Chartalismo vs Metalismo

Cunhado por Georg Friedrich Knapp (1842 – 1926) em sua obra The State Theory of Money (A teoria estatal da moeda), o chartalismo consiste na crença de que a moeda é essencialmente um instrumento legal, criado pelas tentativas de diferentes estados de controlar a atividade produtiva do mercado. De acordo com Knapp, o valor da moeda não advém de seu valor como commodity, mas de sua função como meio de pagar impostos, com lastro na lei.

Apesar de sua visão construtivista[3], o chartalismo – do latim charta ou papel – proposto por Knapp não rejeita por completo a ideia de moeda commodity[4], mas vê o seu uso de forma independente do Estado como uma consequência tardia e problemática do desenvolvimento econômico. A teoria propõe que o uso de moeda de forma independente do Estado só se torna possível numa sociedade após o Estado introduzir e sistematizar o uso da moeda em transações, e a considera uma fonte de crises econômicas.

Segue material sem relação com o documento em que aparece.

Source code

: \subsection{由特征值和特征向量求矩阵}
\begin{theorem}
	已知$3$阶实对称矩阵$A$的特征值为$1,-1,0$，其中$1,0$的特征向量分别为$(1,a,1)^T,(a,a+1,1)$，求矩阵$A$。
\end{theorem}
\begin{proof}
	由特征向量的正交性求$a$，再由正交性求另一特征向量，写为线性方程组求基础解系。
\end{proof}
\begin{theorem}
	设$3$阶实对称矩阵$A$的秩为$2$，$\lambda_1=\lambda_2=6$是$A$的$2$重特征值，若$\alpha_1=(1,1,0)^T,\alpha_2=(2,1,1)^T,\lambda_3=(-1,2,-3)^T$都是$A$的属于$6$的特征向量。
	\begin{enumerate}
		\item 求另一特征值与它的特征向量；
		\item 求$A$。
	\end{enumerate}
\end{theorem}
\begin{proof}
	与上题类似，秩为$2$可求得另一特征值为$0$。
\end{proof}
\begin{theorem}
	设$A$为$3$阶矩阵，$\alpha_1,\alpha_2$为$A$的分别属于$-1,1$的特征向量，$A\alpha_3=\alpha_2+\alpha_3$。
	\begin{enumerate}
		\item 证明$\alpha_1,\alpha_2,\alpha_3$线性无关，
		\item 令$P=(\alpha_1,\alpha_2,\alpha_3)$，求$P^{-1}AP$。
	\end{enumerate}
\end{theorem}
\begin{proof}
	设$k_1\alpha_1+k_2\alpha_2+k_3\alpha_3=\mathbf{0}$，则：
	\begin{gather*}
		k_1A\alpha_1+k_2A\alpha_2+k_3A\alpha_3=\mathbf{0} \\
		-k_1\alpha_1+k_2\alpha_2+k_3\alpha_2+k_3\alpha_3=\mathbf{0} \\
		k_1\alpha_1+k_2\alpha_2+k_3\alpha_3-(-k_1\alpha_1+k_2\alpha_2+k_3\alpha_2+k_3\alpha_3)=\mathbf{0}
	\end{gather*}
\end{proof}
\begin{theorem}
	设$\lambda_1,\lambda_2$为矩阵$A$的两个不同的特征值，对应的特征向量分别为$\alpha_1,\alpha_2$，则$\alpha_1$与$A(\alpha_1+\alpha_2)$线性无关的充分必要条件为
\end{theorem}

Apesar de não ter sido adotado em sua forma pura, o chartalismo influenciou diversas escolas de pensamento econômico, do marxismo, passando pelo keynesianismo e pela ortodoxia positivista[5]. Tanto Marx como Keynes, para não citar o seu professor universitário médio de Economia, veem a moeda como um instrumento de política pública, cujo valor pode ser manipulado para que os “níveis ideais”[6] de emprego e produção possam ser atingidos. Todos esses autores, porém, percebem que existe a necessidade de que o Estado mantenha a ilusão de solvência financeira para que a sociedade tenha um mínimo de confiança na moeda.

No lado oposto da teoria monetária, há o metalismo. Ao contrário do que o nome sugere, o metalismo não é a crença de que as moedas deveriam ser feitas de metal, mas sim de que a moeda é, em essência, uma criação espontânea do mercado através das ações independentes de indivíduos. Apesar de a “visão clássica” com respeito à moeda remontar àté Herodotus de Halicarnassus (484 A.C. – 425 A.C) e ao pensamento grego de forma geral, seus proponentes modernos se restringem à Escola Austríaca e, de forma bastante atenuada, aos monetaristas[7].

Assim como os chartalistas não ignoram a existência de moedas metálicas independentes do Estado, os metalistas não ignoram a existência de moedas fiduciárias ou fiat, vendo a commodity como a forma original – e, em muitos casos, ideal – de moeda. Para autores como Menger e Friedman, a moeda se origina de forma espontânea como commodity, mas a ação do Estado gera diversas alterações no mercado monetário, que são um campo importante de estudo.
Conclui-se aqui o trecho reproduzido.